> _Aim of the exercise_
Write out again, exactly, the lines below starting at the one with "This Week In" and ending at the one with "This is the free".
BEGIN
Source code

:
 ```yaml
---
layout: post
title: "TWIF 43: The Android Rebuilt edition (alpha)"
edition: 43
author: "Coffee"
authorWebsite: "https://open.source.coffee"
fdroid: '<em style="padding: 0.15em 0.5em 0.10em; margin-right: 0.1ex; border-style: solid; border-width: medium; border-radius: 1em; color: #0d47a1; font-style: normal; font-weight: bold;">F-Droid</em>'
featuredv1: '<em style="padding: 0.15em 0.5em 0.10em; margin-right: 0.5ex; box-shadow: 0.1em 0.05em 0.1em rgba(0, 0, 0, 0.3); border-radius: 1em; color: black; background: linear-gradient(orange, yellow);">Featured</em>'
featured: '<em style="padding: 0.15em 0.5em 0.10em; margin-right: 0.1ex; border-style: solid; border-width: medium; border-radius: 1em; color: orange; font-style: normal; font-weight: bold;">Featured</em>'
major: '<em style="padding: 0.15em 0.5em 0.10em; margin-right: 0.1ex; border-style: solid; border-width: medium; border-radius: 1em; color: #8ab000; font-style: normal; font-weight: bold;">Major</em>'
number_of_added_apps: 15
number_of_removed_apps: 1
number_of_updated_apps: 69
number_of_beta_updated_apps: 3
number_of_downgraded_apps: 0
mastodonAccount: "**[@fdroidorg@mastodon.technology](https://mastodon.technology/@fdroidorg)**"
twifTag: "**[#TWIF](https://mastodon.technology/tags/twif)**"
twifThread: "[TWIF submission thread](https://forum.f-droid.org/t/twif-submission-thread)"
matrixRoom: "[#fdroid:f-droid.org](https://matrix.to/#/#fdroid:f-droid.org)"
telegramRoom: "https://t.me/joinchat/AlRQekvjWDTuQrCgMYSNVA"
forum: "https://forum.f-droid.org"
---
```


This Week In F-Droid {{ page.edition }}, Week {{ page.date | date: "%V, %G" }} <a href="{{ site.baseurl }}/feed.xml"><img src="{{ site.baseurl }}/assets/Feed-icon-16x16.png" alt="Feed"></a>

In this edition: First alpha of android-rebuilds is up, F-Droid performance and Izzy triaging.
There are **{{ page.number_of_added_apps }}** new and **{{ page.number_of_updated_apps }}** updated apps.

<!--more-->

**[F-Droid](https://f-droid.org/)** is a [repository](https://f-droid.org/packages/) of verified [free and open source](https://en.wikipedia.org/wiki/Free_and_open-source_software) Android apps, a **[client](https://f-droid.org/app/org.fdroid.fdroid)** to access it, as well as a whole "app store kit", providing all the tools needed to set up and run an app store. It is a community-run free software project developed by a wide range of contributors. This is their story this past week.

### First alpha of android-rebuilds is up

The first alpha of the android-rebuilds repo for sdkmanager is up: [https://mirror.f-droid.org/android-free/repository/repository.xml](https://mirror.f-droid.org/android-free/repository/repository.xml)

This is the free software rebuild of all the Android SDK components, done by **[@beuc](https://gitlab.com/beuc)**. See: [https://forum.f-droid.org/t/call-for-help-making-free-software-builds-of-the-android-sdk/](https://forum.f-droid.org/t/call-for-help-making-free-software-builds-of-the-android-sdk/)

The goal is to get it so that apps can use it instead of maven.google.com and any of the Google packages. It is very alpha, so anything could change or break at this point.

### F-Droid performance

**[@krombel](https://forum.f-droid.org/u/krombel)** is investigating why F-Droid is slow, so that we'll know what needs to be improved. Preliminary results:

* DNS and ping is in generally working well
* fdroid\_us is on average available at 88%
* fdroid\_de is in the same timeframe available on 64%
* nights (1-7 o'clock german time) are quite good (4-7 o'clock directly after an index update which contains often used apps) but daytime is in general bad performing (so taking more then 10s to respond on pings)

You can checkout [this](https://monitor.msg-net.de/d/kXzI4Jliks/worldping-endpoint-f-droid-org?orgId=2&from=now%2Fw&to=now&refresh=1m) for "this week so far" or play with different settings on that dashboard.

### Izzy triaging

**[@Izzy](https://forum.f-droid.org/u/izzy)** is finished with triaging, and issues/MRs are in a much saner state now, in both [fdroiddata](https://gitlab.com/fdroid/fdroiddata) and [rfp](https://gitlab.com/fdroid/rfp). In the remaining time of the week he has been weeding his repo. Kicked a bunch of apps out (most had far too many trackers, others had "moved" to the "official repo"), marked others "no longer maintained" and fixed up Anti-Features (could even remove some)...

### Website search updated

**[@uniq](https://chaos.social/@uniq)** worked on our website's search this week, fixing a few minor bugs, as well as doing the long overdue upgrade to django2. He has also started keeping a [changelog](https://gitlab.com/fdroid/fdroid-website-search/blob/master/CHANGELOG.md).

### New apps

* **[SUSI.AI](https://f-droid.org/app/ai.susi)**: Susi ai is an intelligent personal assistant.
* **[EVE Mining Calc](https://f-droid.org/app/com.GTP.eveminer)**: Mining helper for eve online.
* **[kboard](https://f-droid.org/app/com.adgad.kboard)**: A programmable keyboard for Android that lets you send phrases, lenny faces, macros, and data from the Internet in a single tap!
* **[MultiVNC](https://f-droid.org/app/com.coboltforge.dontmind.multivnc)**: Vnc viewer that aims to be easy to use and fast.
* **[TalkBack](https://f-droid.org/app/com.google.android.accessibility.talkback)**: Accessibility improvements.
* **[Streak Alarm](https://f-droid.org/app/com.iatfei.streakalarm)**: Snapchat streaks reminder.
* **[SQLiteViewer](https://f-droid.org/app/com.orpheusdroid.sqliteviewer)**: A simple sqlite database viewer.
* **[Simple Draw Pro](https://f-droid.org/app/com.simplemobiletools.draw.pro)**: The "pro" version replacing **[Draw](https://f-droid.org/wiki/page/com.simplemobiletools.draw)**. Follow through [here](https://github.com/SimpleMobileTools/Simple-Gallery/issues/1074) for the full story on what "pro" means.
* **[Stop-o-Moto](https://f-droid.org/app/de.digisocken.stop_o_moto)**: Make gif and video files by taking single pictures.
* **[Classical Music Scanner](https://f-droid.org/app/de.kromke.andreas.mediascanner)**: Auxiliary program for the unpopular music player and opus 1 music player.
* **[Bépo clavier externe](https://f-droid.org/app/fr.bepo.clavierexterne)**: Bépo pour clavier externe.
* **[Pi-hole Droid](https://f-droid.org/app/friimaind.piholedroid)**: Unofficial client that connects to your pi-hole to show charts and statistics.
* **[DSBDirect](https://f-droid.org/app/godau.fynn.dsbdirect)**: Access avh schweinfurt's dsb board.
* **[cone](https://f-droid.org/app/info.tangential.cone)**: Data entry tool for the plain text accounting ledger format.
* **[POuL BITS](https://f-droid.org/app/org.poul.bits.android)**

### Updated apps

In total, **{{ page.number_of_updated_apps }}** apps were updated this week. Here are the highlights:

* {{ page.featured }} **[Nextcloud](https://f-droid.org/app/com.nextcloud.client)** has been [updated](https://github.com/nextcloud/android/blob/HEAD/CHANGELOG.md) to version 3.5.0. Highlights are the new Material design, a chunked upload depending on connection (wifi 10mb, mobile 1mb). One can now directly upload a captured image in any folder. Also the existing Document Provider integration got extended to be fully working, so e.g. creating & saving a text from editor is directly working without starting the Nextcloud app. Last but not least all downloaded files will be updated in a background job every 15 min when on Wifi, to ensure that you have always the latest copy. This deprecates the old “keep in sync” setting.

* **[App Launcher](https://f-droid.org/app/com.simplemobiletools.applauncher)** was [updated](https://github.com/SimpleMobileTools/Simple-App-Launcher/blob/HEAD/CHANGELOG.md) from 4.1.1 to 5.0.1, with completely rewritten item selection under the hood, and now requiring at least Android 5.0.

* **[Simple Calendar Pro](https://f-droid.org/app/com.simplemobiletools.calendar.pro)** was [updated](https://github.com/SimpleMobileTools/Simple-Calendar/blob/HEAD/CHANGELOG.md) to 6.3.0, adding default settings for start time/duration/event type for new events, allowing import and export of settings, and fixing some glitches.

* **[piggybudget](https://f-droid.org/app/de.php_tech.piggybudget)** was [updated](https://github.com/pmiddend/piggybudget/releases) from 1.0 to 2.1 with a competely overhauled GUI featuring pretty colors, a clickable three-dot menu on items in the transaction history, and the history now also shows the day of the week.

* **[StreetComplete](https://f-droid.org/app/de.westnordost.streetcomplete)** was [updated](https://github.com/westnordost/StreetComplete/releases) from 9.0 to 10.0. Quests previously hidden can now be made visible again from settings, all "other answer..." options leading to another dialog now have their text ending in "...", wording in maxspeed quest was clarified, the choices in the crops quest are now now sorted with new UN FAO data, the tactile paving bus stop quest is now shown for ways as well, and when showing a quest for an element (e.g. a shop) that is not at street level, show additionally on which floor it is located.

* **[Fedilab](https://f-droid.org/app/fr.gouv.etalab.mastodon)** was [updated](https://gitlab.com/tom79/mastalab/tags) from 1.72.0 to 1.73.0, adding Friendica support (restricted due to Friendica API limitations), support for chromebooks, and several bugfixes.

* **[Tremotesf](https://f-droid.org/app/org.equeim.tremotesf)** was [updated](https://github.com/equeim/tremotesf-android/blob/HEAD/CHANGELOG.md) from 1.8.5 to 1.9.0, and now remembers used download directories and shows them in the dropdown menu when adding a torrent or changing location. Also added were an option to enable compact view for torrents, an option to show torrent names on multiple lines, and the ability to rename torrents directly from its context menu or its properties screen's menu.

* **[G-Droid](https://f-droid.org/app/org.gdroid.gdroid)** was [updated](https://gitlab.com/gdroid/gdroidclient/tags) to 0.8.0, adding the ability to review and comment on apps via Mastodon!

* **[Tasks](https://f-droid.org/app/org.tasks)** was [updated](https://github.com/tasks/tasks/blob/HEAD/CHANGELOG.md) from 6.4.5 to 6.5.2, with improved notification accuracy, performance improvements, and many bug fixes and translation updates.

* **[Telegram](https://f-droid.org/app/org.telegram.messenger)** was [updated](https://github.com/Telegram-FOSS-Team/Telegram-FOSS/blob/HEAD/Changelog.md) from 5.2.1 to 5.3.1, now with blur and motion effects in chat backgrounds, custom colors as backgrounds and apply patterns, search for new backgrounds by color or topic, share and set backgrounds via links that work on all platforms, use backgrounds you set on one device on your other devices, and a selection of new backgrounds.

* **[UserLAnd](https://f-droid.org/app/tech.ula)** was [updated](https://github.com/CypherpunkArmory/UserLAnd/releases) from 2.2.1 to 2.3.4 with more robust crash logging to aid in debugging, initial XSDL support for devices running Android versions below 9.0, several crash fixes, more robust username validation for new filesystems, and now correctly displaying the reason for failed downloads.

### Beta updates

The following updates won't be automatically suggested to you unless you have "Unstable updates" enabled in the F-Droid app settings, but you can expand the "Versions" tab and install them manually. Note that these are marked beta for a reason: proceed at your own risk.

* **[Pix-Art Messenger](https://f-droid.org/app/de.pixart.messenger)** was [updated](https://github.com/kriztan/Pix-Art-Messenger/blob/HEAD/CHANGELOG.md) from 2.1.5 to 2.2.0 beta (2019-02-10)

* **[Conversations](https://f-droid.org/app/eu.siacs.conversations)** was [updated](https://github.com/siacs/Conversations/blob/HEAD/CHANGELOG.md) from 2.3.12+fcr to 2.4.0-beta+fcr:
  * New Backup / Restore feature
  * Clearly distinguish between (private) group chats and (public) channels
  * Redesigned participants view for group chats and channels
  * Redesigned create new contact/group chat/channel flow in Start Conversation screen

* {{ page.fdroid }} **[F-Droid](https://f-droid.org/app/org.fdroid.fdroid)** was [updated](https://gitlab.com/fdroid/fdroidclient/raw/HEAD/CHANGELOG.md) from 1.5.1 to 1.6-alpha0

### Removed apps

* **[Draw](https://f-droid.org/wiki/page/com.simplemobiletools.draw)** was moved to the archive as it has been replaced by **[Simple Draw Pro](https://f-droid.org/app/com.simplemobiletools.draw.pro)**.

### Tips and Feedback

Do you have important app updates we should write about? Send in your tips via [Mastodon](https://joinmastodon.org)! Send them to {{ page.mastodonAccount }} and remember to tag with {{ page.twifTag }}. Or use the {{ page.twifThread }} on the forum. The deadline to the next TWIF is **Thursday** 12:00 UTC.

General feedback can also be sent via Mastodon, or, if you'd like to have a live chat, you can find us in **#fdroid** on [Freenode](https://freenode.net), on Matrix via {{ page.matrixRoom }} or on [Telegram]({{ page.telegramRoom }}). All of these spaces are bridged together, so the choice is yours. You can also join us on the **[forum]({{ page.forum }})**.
END
> _Task solution_
This Week In F-Droid {{ page.edition }}, Week {{ page.date | date: "%V, %G" }} <a href="{{ site.baseurl }}/feed.xml"><img src="{{ site.baseurl }}/assets/Feed-icon-16x16.png" alt="Feed"></a>

In this edition: First alpha of android-rebuilds is up, F-Droid performance and Izzy triaging.
There are **{{ page.number_of_added_apps }}** new and **{{ page.number_of_updated_apps }}** updated apps.

<!--more-->

**[F-Droid](https://f-droid.org/)** is a [repository](https://f-droid.org/packages/) of verified [free and open source](https://en.wikipedia.org/wiki/Free_and_open-source_software) Android apps, a **[client](https://f-droid.org/app/org.fdroid.fdroid)** to access it, as well as a whole "app store kit", providing all the tools needed to set up and run an app store. It is a community-run free software project developed by a wide range of contributors. This is their story this past week.

### First alpha of android-rebuilds is up

The first alpha of the android-rebuilds repo for sdkmanager is up: [https://mirror.f-droid.org/android-free/repository/repository.xml](https://mirror.f-droid.org/android-free/repository/repository.xml)

This is the free software rebuild of all the Android SDK components, done by **[@beuc](https://gitlab.com/beuc)**. See: [https://forum.f-droid.org/t/call-for-help-making-free-software-builds-of-the-android-sdk/](https://forum.f-droid.org/t/call-for-help-making-free-software-builds-of-the-android-sdk/)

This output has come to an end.